Durante años, las orcas han ocupado el lugar de máximos depredadores del océano. Su capacidad para cazar en grupo y adaptarse a distintos entornos marinos les ha permitido alimentarse de peces, focas e incluso tiburones blancos. Sin embargo, una especie mucho menos imponente en tamaño ha puesto en duda esa imagen de dominio absoluto. Se trata del calderón de aleta larga (Globicephala melas), un cetáceo cuya sola presencia suele bastar para que las orcas abandonen la zona.
Este comportamiento ha llamado la atención de la comunidad científica desde hace más de una década. Diversas observaciones realizadas entre 2004 y 2026, junto con un experimento publicado en enero de 2026 en la revista Scientific Reports, confirmaron que las orcas reaccionan de forma inmediata cuando escuchan las vocalizaciones de los calderones. Aunque la respuesta resulta evidente, los investigadores todavía desconocen qué provoca esta llamativa conducta de evitación.
Las primeras pistas surgieron en 2012, cuando un equipo encabezado por la bióloga marina Charlotte Curé comprobó que los calderones de aleta larga acudían hacia los sonidos emitidos por las orcas. Poco después, en 2014, otro grupo liderado por el científico marino Renaud de Stephanis, del Consejo Superior de Investigaciones Científicas (CSIC) de España, revisó todos los encuentros documentados entre ambas especies desde 2004 y encontró un patrón inesperado: cada vez que aparecían los calderones, las orcas optaban por retirarse.
a ballena piloto de aleta larga es una especie de delfín. Foto: iNaturalist
El hallazgo sorprendió porque no existía una explicación ecológica evidente. Los investigadores comprobaron que ambas especies no compiten por el mismo alimento ni suelen atacarse entre sí. Además, el calderón de aleta larga posee un tamaño considerablemente menor que una orca, por lo que, en principio, no representa un rival capaz de ponerla en peligro. Aun así, la respuesta de las orcas se repitió con suficiente frecuencia como para despertar un creciente interés científico.
Con el objetivo de entender mejor este comportamiento, la bióloga marina Anna Selbmann y sus colegas analizaron registros obtenidos entre 2007 y 2020 en seis regiones de Islandia. Los datos procedían tanto de plataformas de investigación como de embarcaciones dedicadas al avistamiento de ballenas. Durante ese periodo identificaron 24 encuentros entre ambas especies. En el 68% de los casos, las orcas evitaron el contacto al abandonar el área antes de que llegaran los calderones. En otro 28%, ambos grupos protagonizaron rápidas persecuciones que alcanzaron velocidades de hasta 13,5 nudos, equivalentes a unos 25 kilómetros por hora.

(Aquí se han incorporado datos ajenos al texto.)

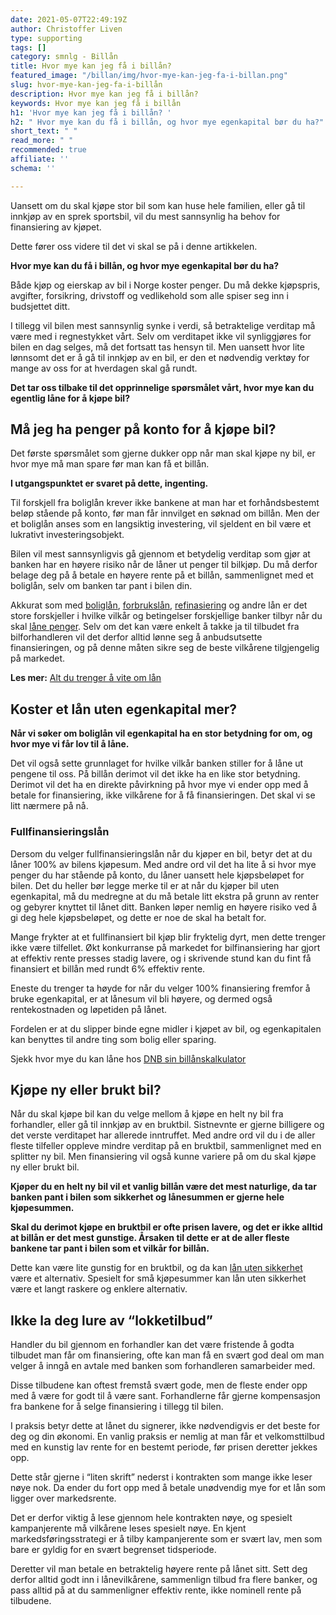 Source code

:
 ```yaml
---
date: 2021-05-07T22:49:19Z
author: Christoffer Liven
type: supporting
tags: []
category: smnlg - Billån
title: Hvor mye kan jeg få i billån?
featured_image: "/billan/img/hvor-mye-kan-jeg-fa-i-billan.png"
slug: hvor-mye-kan-jeg-fa-i-billån
description: Hvor mye kan jeg få i billån?
keywords: Hvor mye kan jeg få i billån
h1: 'Hvor mye kan jeg få i billån? '
h2: " Hvor mye kan du få i billån, og hvor mye egenkapital bør du ha?"
short_text: " "
read_more: " "
recommended: true
affiliate: ''
schema: ''

---
```

Uansett om du skal kjøpe stor bil som kan huse hele familien, eller gå til innkjøp av en sprek sportsbil, vil du mest sannsynlig ha behov for finansiering av kjøpet.

Dette fører oss videre til det vi skal se på i denne artikkelen.

**Hvor mye kan du få i billån, og hvor mye egenkapital bør du ha?**

Både kjøp og eierskap av bil i Norge koster penger. Du må dekke kjøpspris, avgifter, forsikring, drivstoff og vedlikehold som alle spiser seg inn i budsjettet ditt.

I tillegg vil bilen mest sannsynlig synke i verdi, så betraktelige verditap må være med i regnestykket vårt. Selv om verditapet ikke vil synliggjøres for bilen en dag selges, må det fortsatt tas hensyn til. Men uansett hvor lite lønnsomt det er å gå til innkjøp av en bil, er den et nødvendig verktøy for mange av oss for at hverdagen skal gå rundt.

**Det tar oss tilbake til det opprinnelige spørsmålet vårt, hvor mye kan du egentlig låne for å kjøpe bil?**

## Må jeg ha penger på konto for å kjøpe bil?

Det første spørsmålet som gjerne dukker opp når man skal kjøpe ny bil, er hvor mye må man spare før man kan få et billån.

**I utgangspunktet er svaret på dette, ingenting.**

Til forskjell fra boliglån krever ikke bankene at man har et forhåndsbestemt beløp stående på konto, før man får innvilget en søknad om billån. Men der et boliglån anses som en langsiktig investering, vil sjeldent en bil være et lukrativt investeringsobjekt.

Bilen vil mest sannsynligvis gå gjennom et betydelig verditap som gjør at banken har en høyere risiko når de låner ut penger til bilkjøp. Du må derfor belage deg på å betale en høyere rente på et billån, sammenlignet med et boliglån, selv om banken tar pant i bilen din.

Akkurat som med [boliglån](https://www.dagbladet.no/boliglan/), [forbrukslån](https://www.dagbladet.no/forbrukslan/), [refinasiering](https://www.dagbladet.no/refinansiering/) og andre lån er det store forskjeller i hvilke vilkår og betingelser forskjellige banker tilbyr når du skal [låne penger](https://www.dagbladet.no/lan/lane-penger). Selv om det kan være enkelt å takke ja til tilbudet fra bilforhandleren vil det derfor alltid lønne seg å anbudsutsette finansieringen, og på denne måten sikre seg de beste vilkårene tilgjengelig på markedet.

**Les mer:** [Alt du trenger å vite om lån](https://www.dagbladet.no/lan/)

## Koster et lån uten egenkapital mer?

**Når vi søker om boliglån vil egenkapital ha en stor betydning for om, og hvor mye vi får lov til å låne.**

Det vil også sette grunnlaget for hvilke vilkår banken stiller for å låne ut pengene til oss. På billån derimot vil det ikke ha en like stor betydning. Derimot vil det ha en direkte påvirkning på hvor mye vi ender opp med å betale for finansiering, ikke vilkårene for å få finansieringen. Det skal vi se litt nærmere på nå.

### Fullfinansieringslån

Dersom du velger fullfinansieringslån når du kjøper en bil, betyr det at du låner 100% av bilens kjøpesum. Med andre ord vil det ha lite å si hvor mye penger du har stående på konto, du låner uansett hele kjøpsbeløpet for bilen. Det du heller bør legge merke til er at når du kjøper bil uten egenkapital, må du medregne at du må betale litt ekstra på grunn av renter og gebyrer knyttet til lånet ditt. Banken løper nemlig en høyere risiko ved å gi deg hele kjøpsbeløpet, og dette er noe de skal ha betalt for.

Mange frykter at et fullfinansiert bil kjøp blir fryktelig dyrt, men dette trenger ikke være tilfellet. Økt konkurranse på markedet for bilfinansiering har gjort at effektiv rente presses stadig lavere, og i skrivende stund kan du fint få finansiert et billån med rundt 6% effektiv rente.

Eneste du trenger ta høyde for når du velger 100% finansiering fremfor å bruke egenkapital, er at lånesum vil bli høyere, og dermed også rentekostnaden og løpetiden på lånet.

Fordelen er at du slipper binde egne midler i kjøpet av bil, og egenkapitalen kan benyttes til andre ting som bolig eller sparing.

Sjekk hvor mye du kan låne hos [DNB sin billånskalkulator](https://www.dnb.no/lan/kalkulator/billan.html)

## Kjøpe ny eller brukt bil?

Når du skal kjøpe bil kan du velge mellom å kjøpe en helt ny bil fra forhandler, eller gå til innkjøp av en bruktbil. Sistnevnte er gjerne billigere og det verste verditapet har allerede inntruffet. Med andre ord vil du i de aller fleste tilfeller oppleve mindre verditap på en bruktbil, sammenlignet med en splitter ny bil. Men finansiering vil også kunne variere på om du skal kjøpe ny eller brukt bil.

**Kjøper du en helt ny bil vil et vanlig billån være det mest naturlige, da tar banken pant i bilen som sikkerhet og lånesummen er gjerne hele kjøpesummen.**

**Skal du derimot kjøpe en bruktbil er ofte prisen lavere, og det er ikke alltid at billån er det mest gunstige. Årsaken til dette er at de aller fleste bankene tar pant i bilen som et vilkår for billån.**

Dette kan være lite gunstig for en bruktbil, og da kan [lån uten sikkerhet](https://www.dagbladet.no/forbrukslan/lan-uten-sikkerhet) være et alternativ. Spesielt for små kjøpesummer kan lån uten sikkerhet være et langt raskere og enklere alternativ.

## Ikke la deg lure av “lokketilbud”

Handler du bil gjennom en forhandler kan det være fristende å godta tilbudet man får om finansiering, ofte kan man få en svært god deal om man velger å inngå en avtale med banken som forhandleren samarbeider med.

Disse tilbudene kan oftest fremstå svært gode, men de fleste ender opp med å være for godt til å være sant. Forhandlerne får gjerne kompensasjon fra bankene for å selge finansiering i tillegg til bilen.

<quote>I praksis betyr dette at lånet du signerer, ikke nødvendigvis er det beste for deg og din økonomi. En vanlig praksis er nemlig at man får et velkomsttilbud med en kunstig lav rente for en bestemt periode, før prisen deretter jekkes opp.</quote>

Dette står gjerne i “liten skrift” nederst i kontrakten som mange ikke leser nøye nok. Da ender du fort opp med å betale unødvendig mye for et lån som ligger over markedsrente.

Det er derfor viktig å lese gjennom hele kontrakten nøye, og spesielt kampanjerente må vilkårene leses spesielt nøye. En kjent markedsføringsstrategi er å tilby kampanjerente som er svært lav, men som bare er gyldig for en svært begrenset tidsperiode.

Deretter vil man betale en betraktelig høyere rente på lånet sitt. Sett deg derfor alltid godt inn i lånevilkårene, sammenlign tilbud fra flere banker, og pass alltid på at du sammenligner effektiv rente, ikke nominell rente på tilbudene.

<accordion-wrapper title="Spørsmål og svar">

<accordion>
<template #question> Kan man kjøpe bil uten egenkapital?</template>
<template #answer>
<p>
Ved hjelp av fullfinansiering kan man søke om billån på 100% av bilens kjøpesum, helt uten egenkapital.
</p>
</template>
</accordion>

<accordion>
<template #question>Hvorfor er det høyere rente på billån enn boliglån? </template>
<template #answer>
<p>
Bankene anser en bolig som et investeringsobjekt med mulighet for å øke i verdi langsiktig, en bil derimot vil mest sannsynligvis oppleve verditap og bankene tar derfor høyere risiko ved å låne ut til bilkjøp. Dette kompenseres ved at de krever høyere rente.
</p>
</template>
</accordion>

<accordion>
<template #question> Hva skjer når banken tar pant i bilen?</template>
<template #answer>
<p>
Når banken tar pant i bilen vil det bli registrert en heftelse på bilen i Brønnøysundregisteret. Denne følger bilen, ikke eieren og det vil derfor i de fleste tilfeller bli bedt om dokumentasjon fra banken om at heftelsen opphører før videresalg av bilen.
</p>
</template>
</accordion>

<accordion>
<template #question>Hvor mye kan jeg låne til å kjøpe bil?</template>
<template #answer>
<p>
I utgangspunktet kan du låne 100% av bilens kjøpesum, men det vil bli gjennomført en kredittsjekk for å bekrefte at du har betalingsevne til å håndtere det aktuelle lånet. Inntekt og belåningsgrad vil derfor ha påvirkning på hvor mye du kan låne.
</p>
</template>
</accordion>

</accordion-wrapper>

El siguiente paso consistió en comprobar si las orcas reaccionaban a la presencia física de los calderones o únicamente a sus sonidos. Para ello, el equipo reprodujo grabaciones de vocalizaciones de calderones a ejemplares de orcas equipados con dispositivos de seguimiento. La respuesta fue inmediata: los animales modificaron la formación del grupo, cambiaron su comportamiento vocal, dieron media vuelta y aumentaron la velocidad de desplazamiento. Según los autores, las señales acústicas por sí solas resultaron suficientes para desencadenar una clara respuesta aversiva.

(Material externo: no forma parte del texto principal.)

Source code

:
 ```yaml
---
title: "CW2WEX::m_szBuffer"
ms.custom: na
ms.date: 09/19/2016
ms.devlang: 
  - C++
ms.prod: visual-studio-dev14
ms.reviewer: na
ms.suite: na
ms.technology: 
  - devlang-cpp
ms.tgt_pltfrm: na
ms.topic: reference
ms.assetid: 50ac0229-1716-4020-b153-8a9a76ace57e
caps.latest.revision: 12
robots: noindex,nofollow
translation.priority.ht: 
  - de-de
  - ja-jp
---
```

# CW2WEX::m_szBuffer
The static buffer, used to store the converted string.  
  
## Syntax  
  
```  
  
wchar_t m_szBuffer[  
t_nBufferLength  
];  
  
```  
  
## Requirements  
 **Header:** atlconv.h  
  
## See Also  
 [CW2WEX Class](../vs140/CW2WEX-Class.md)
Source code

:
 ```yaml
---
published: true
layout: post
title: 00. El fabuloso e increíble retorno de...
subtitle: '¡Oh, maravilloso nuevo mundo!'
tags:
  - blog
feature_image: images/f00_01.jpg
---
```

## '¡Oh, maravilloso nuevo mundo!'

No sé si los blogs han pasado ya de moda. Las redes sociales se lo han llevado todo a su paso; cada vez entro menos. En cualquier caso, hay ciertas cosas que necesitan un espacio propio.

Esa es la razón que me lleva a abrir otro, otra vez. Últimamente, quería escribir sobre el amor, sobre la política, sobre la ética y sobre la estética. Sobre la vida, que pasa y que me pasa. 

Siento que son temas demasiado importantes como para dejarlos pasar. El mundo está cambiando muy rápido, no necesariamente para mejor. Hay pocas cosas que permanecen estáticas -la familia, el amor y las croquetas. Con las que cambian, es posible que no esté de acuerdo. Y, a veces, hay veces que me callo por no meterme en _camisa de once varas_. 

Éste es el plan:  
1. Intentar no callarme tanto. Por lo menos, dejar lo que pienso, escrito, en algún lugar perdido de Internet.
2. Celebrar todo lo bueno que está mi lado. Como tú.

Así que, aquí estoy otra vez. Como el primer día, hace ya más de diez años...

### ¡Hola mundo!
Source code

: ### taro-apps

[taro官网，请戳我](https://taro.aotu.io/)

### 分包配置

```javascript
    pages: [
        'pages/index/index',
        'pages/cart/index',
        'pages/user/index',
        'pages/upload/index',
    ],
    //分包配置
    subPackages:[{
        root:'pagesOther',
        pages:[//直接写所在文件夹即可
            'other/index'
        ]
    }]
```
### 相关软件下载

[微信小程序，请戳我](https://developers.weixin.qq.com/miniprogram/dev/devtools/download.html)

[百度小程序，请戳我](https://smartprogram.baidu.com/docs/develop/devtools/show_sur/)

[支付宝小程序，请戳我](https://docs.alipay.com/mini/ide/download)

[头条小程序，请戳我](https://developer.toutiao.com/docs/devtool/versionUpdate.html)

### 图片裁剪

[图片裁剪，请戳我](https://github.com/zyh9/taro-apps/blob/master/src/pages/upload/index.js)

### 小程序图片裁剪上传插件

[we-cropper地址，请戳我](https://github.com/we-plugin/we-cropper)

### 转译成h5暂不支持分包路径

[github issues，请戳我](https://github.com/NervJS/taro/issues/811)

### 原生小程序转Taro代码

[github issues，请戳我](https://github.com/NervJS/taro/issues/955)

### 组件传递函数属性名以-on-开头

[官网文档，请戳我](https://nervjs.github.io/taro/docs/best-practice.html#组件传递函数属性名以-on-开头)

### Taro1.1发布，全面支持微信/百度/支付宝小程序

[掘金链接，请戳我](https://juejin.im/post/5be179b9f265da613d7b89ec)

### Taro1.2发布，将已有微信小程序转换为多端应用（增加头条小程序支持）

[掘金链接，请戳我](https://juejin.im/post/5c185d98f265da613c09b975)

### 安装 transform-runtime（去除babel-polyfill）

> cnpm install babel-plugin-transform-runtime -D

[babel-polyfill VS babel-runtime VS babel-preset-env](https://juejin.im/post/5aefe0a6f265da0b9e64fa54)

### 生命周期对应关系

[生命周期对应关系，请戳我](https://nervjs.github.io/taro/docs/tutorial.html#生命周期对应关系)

Pese a las numerosas observaciones acumuladas durante más de dos décadas, el motivo de esta reacción continúa sin respuesta definitiva. En el estudio, los investigadores señalaron que nunca se han documentado ataques físicos directos de calderones contra orcas, a pesar de la gran cantidad de encuentros registrados. Esta ausencia de enfrentamientos convierte el fenómeno en uno de los más llamativos entre los grandes cetáceos.

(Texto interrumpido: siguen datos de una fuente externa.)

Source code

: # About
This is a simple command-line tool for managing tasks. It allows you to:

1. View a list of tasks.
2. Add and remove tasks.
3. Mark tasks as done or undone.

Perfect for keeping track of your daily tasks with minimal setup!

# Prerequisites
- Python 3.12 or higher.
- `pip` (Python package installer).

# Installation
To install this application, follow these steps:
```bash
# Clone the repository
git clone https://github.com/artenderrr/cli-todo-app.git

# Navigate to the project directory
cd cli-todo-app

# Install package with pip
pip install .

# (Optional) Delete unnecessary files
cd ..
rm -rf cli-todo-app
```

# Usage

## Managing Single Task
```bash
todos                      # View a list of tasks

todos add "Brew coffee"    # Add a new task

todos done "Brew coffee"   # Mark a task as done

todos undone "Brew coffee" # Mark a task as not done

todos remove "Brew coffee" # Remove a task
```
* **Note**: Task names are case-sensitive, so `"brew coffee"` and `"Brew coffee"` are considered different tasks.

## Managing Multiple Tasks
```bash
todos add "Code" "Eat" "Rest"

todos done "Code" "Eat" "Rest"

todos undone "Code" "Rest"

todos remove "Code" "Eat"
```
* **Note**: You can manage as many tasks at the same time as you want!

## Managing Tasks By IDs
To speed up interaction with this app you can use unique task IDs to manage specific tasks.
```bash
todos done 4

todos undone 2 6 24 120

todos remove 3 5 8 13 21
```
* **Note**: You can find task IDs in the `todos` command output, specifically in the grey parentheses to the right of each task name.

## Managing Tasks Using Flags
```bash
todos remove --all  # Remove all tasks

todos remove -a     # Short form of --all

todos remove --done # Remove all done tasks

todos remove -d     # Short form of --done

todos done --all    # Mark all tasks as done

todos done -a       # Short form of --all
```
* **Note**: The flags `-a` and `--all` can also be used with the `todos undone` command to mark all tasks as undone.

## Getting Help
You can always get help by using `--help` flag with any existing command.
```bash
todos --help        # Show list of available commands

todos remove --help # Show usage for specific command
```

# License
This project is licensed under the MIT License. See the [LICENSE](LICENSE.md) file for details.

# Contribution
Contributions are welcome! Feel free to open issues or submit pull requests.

Una de las principales hipótesis plantea que los calderones practican una estrategia conocida como mobbing, un comportamiento colectivo mediante el cual varios animales acosan a un posible depredador hasta obligarlo a abandonar el lugar. Este tipo de conducta resulta habitual en algunas aves y podría explicar por qué las orcas prefieren evitar un conflicto antes que afrontar el hostigamiento de un grupo numeroso. Sin embargo, los científicos también consideran otras posibilidades, como la competencia por determinados recursos o la protección de las crías, por lo que el origen de esta peculiar relación todavía permanece abierto a nuevas investigaciones.